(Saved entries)
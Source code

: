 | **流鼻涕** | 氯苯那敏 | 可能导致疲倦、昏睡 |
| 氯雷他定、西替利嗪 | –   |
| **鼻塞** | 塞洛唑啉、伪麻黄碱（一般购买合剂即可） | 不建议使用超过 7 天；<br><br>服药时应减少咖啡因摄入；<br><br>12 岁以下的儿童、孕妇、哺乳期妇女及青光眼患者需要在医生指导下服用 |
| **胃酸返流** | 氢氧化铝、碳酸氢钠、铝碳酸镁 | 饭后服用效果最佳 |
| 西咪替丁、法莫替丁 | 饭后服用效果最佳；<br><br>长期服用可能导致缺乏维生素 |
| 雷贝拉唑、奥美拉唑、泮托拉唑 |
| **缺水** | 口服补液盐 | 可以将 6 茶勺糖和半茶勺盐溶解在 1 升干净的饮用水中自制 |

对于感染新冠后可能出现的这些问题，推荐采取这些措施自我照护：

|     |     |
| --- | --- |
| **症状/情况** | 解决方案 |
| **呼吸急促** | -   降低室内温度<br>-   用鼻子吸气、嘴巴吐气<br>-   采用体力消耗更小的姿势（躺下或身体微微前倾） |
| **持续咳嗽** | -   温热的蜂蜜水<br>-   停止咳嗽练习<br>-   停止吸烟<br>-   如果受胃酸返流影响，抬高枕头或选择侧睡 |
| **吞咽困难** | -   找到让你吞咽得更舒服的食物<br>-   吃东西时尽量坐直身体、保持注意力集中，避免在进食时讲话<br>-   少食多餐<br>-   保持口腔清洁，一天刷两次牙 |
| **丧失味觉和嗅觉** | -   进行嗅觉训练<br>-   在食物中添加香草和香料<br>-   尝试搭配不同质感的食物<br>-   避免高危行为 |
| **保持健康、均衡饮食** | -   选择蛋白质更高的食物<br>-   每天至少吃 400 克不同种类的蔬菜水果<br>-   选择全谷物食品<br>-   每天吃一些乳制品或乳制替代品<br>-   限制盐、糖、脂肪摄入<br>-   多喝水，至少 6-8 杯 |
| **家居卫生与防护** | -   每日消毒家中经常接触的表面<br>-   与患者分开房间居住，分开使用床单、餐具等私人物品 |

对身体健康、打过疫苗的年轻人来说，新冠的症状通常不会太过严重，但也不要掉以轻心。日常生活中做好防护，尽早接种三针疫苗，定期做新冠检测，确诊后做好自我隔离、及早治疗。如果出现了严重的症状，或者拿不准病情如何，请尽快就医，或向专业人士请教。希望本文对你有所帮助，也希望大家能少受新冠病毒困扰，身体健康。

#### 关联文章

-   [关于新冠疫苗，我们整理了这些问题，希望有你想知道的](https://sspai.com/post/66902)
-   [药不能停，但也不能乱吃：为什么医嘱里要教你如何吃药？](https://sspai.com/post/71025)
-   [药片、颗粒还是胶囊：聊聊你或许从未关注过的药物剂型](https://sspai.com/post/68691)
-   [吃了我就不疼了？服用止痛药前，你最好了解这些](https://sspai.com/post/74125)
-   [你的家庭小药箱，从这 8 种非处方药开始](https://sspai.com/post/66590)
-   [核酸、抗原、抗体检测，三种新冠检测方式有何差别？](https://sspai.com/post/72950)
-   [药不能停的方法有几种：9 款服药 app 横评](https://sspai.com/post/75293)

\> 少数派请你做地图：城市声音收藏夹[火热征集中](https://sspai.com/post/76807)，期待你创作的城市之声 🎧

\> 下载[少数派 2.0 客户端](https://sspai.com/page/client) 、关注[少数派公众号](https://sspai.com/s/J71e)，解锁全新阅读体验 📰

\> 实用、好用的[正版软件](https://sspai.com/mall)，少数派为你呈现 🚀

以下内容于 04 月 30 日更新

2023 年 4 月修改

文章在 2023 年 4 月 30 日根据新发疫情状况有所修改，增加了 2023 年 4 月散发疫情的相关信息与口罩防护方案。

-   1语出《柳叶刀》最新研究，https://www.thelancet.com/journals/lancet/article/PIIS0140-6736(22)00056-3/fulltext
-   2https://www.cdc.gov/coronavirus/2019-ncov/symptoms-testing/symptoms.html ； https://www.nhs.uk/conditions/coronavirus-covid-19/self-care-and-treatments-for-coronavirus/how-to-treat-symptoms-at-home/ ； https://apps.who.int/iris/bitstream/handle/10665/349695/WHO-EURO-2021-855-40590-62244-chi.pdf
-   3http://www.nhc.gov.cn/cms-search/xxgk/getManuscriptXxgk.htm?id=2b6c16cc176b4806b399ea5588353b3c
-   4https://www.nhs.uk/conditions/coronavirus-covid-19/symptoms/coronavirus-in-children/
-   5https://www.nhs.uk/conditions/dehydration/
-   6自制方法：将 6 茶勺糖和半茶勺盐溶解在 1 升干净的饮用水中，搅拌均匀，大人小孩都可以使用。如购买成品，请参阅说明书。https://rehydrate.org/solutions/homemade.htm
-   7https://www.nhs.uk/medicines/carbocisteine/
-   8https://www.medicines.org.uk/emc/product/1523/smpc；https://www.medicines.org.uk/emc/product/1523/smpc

WHAT TO PRODUCE –
Exactly as written, please reproduce the lines from the first line of the data to the line containing "西咪替丁、法莫替丁 | 饭后服用效果最佳；<br><br>长期服用可能导致缺乏维生素 |", inclusive, and nothing else.

RESULT OF THIS EXERCISE –
Source code

: | **流鼻涕** | 氯苯那敏 | 可能导致疲倦、昏睡 |
| 氯雷他定、西替利嗪 | –   |
| **鼻塞** | 塞洛唑啉、伪麻黄碱（一般购买合剂即可） | 不建议使用超过 7 天；<br><br>服药时应减少咖啡因摄入；<br><br>12 岁以下的儿童、孕妇、哺乳期妇女及青光眼患者需要在医生指导下服用 |
| **胃酸返流** | 氢氧化铝、碳酸氢钠、铝碳酸镁 | 饭后服用效果最佳 |
| 西咪替丁、法莫替丁 | 饭后服用效果最佳；<br><br>长期服用可能导致缺乏维生素 |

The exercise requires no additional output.